Data listing: Begin
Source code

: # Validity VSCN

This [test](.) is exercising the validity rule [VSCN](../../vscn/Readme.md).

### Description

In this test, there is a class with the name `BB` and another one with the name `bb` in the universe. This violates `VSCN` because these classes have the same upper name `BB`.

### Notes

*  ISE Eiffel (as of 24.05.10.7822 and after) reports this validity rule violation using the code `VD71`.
Data listing: End
Data listing: Begin
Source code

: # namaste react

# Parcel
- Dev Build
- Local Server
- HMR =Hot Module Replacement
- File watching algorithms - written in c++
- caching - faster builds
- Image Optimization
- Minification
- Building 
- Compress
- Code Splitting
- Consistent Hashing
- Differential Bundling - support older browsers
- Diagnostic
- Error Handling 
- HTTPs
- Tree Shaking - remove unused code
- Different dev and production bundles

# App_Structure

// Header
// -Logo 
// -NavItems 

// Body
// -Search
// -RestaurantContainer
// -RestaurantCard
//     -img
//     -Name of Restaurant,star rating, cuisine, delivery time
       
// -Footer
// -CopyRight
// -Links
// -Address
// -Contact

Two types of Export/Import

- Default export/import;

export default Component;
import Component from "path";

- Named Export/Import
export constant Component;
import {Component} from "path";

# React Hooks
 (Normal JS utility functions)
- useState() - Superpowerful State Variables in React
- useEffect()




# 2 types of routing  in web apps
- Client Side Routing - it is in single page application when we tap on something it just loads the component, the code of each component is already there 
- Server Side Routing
Data listing: End
Data listing: Begin
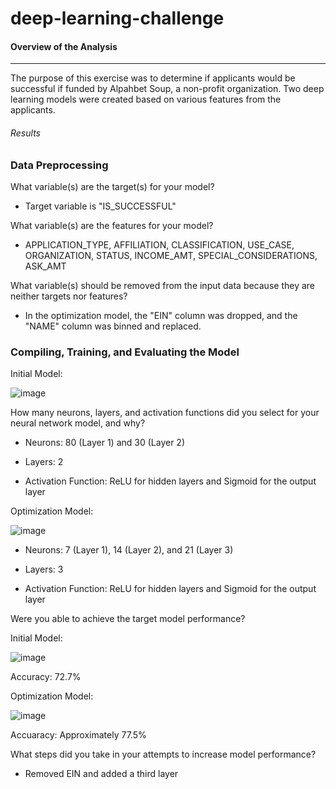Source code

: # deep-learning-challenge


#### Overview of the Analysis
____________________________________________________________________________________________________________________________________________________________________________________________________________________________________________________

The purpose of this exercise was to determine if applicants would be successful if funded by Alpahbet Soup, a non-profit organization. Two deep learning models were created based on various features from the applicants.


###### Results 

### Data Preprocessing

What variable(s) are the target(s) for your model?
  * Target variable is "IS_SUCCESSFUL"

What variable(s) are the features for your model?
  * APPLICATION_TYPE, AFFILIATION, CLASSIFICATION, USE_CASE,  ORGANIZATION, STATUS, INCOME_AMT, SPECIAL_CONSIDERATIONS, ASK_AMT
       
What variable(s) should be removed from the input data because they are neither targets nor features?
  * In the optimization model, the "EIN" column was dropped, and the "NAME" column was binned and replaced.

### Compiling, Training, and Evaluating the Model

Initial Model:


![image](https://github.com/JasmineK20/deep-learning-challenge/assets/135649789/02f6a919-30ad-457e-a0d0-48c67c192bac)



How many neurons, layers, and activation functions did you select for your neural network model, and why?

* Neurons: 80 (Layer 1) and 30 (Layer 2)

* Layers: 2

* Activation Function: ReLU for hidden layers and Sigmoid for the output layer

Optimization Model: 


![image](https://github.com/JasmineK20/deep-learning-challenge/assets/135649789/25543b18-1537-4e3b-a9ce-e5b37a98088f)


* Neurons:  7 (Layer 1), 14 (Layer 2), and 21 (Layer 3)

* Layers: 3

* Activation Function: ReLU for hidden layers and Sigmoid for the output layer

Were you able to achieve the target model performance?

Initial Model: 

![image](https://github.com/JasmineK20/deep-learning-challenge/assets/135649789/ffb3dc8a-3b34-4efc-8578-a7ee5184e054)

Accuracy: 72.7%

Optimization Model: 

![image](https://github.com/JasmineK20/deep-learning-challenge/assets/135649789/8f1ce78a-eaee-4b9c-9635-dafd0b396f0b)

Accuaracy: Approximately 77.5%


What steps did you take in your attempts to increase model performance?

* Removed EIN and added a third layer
Data listing: End
→ Required work: Show all lines from the entries that hold "because".

→ Your response:
In this test, there is a class with the name `BB` and another one with the name `bb` in the universe. This violates `VSCN` because these classes have the same upper name `BB`.
What variable(s) should be removed from the input data because they are neither targets nor features?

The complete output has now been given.